◆ **Data provided**

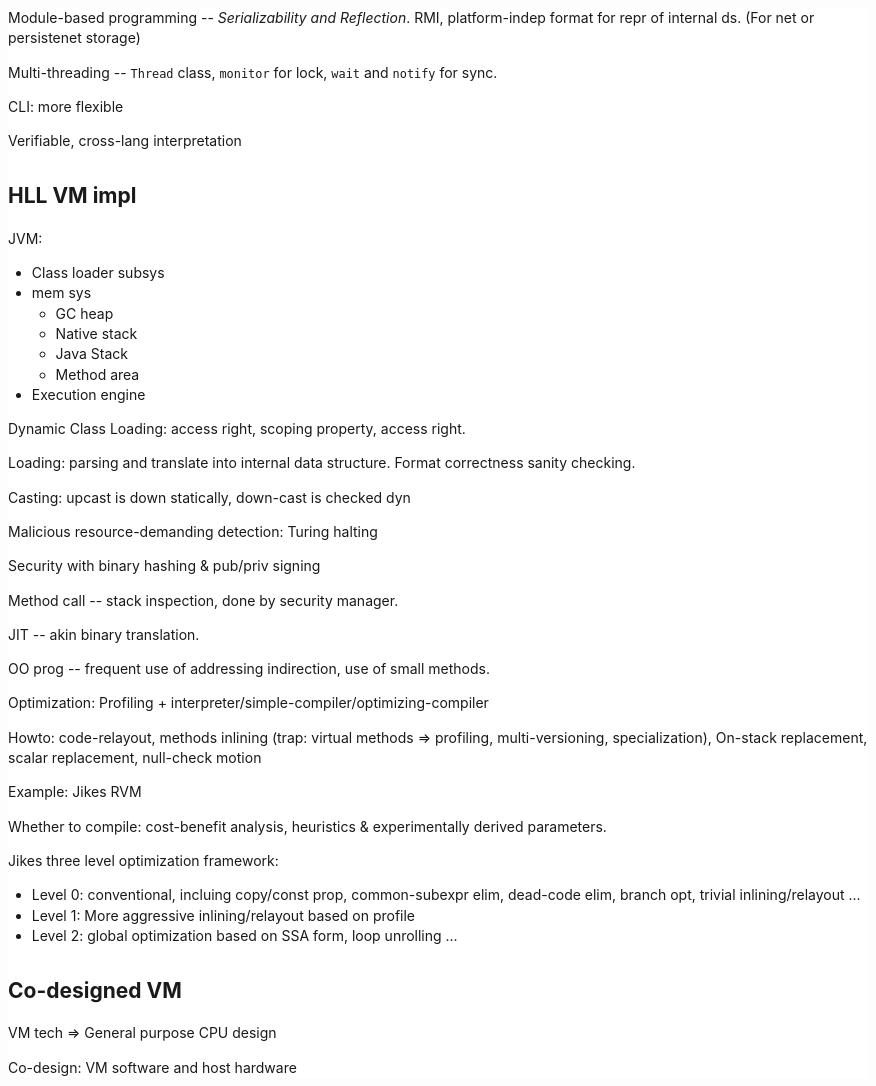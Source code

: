
Module-based programming -- *Serializability and Reflection*. RMI, platform-indep format for repr of internal ds. (For net or persistenet storage)

Multi-threading -- `Thread` class, `monitor` for lock, `wait` and `notify` for sync.

CLI: more flexible

Verifiable, cross-lang interpretation

## HLL VM impl

JVM:

* Class loader subsys
* mem sys
    + GC heap
    + Native stack
    + Java Stack
    + Method area
* Execution engine

Dynamic Class Loading: access right, scoping property, access right.

Loading: parsing and translate into internal data structure. Format correctness sanity checking.

Casting: upcast is down statically, down-cast is checked dyn

Malicious resource-demanding detection: Turing halting 

Security with binary hashing & pub/priv signing

Method call -- stack inspection, done by security manager.

JIT -- akin binary translation.

OO prog -- frequent use of addressing indirection, use of small methods.

Optimization: Profiling + interpreter/simple-compiler/optimizing-compiler

Howto: code-relayout, methods inlining (trap: virtual methods => profiling, multi-versioning, specialization), On-stack replacement, scalar replacement, null-check motion

Example: Jikes RVM

Whether to compile: cost-benefit analysis, heuristics & experimentally derived parameters.

Jikes three level optimization framework:

* Level 0: conventional, incluing copy/const prop, common-subexpr elim, dead-code elim, branch opt, trivial inlining/relayout ...
* Level 1: More aggressive inlining/relayout based on profile
* Level 2: global optimization based on SSA form, loop unrolling ...


## Co-designed VM
VM tech => General purpose CPU design

Co-design: VM software and host hardware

◆ **About this exercise**
Each line from the one with "Jikes three level" to the end of the material should be duplicated exactly, and no other line.

◆ **Task result**
Jikes three level optimization framework:

* Level 0: conventional, incluing copy/const prop, common-subexpr elim, dead-code elim, branch opt, trivial inlining/relayout ...
* Level 1: More aggressive inlining/relayout based on profile
* Level 2: global optimization based on SSA form, loop unrolling ...


## Co-designed VM
VM tech => General purpose CPU design

Co-design: VM software and host hardware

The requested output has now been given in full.